---------- DATA ----------

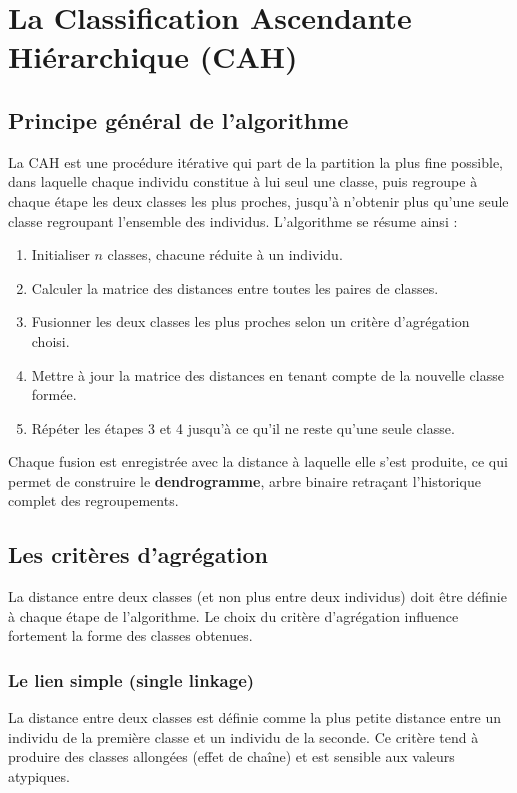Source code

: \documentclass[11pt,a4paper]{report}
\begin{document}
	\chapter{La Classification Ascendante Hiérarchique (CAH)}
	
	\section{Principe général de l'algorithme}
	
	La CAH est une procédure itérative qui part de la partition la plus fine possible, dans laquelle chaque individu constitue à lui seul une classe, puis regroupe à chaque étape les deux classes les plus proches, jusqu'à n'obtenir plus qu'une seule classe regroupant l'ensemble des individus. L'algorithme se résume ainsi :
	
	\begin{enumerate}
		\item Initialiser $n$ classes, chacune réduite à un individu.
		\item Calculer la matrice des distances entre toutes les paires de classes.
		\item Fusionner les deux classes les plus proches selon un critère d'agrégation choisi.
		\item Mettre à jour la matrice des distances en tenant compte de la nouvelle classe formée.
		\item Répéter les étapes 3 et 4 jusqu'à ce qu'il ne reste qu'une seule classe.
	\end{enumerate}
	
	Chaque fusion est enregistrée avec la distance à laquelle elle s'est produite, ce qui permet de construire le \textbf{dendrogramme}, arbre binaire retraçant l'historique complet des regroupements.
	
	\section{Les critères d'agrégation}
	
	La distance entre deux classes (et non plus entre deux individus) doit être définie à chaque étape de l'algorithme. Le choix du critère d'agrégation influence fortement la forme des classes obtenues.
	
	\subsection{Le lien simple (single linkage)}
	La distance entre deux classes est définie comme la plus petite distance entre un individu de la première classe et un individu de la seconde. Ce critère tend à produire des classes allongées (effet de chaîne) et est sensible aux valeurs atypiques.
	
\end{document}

----------
---------- DATA ----------

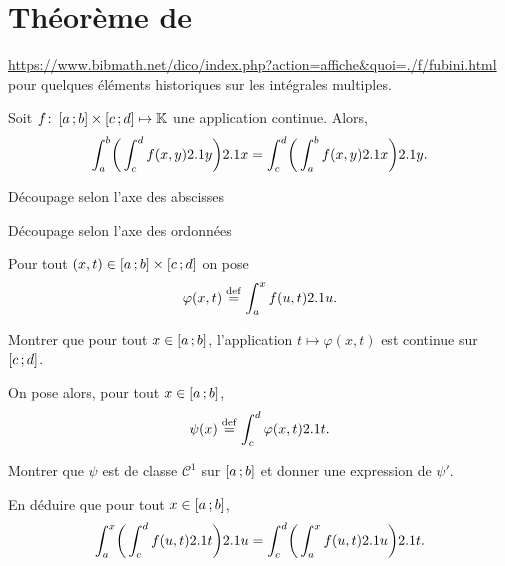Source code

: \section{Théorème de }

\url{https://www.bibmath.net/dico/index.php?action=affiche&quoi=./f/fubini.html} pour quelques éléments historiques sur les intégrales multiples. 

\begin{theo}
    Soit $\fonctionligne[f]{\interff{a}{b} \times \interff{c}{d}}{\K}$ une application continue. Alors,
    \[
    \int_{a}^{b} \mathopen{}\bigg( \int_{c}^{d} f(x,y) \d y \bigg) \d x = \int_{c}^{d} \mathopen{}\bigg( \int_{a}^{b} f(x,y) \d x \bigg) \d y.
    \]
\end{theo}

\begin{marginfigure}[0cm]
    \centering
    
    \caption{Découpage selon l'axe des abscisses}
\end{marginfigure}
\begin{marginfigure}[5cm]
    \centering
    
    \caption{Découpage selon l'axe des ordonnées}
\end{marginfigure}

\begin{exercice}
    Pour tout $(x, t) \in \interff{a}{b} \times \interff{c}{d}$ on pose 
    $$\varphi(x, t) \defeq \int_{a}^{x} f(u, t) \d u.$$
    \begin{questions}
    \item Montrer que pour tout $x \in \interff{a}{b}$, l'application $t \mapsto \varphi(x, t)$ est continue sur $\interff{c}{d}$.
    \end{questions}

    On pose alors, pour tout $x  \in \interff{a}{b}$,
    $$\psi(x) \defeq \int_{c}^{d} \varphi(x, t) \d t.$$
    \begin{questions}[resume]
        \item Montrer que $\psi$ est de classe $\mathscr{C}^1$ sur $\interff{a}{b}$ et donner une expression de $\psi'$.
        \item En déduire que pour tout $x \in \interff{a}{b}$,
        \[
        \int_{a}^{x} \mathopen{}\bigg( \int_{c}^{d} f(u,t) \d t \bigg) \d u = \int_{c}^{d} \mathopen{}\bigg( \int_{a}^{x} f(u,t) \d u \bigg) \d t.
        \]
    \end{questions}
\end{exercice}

----------
---------- DATA ----------

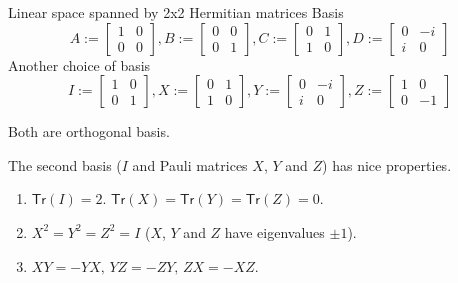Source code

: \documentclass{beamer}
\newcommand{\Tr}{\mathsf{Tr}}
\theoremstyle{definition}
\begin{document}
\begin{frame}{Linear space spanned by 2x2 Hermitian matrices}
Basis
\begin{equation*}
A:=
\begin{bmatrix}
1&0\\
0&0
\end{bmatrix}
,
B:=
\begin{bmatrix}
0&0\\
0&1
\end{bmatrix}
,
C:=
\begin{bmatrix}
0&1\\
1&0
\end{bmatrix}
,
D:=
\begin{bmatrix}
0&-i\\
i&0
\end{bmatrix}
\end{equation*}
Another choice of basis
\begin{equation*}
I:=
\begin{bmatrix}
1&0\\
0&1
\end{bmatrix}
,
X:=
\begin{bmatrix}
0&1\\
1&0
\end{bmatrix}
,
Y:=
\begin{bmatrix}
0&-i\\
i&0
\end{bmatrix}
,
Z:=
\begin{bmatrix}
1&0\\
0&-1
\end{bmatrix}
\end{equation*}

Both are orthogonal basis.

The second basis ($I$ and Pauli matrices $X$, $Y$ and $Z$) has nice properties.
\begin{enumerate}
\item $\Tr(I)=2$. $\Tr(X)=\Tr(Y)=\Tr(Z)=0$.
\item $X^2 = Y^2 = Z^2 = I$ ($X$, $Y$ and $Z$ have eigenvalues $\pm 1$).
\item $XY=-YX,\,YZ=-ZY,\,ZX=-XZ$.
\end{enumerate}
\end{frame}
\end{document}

----------

(EXERCISE DETAILS): Reproduce every line above containing "agrégation".

(TASK ANSWER):
		\item Fusionner les deux classes les plus proches selon un critère d'agrégation choisi.
	\section{Les critères d'agrégation}
	La distance entre deux classes (et non plus entre deux individus) doit être définie à chaque étape de l'algorithme. Le choix du critère d'agrégation influence fortement la forme des classes obtenues.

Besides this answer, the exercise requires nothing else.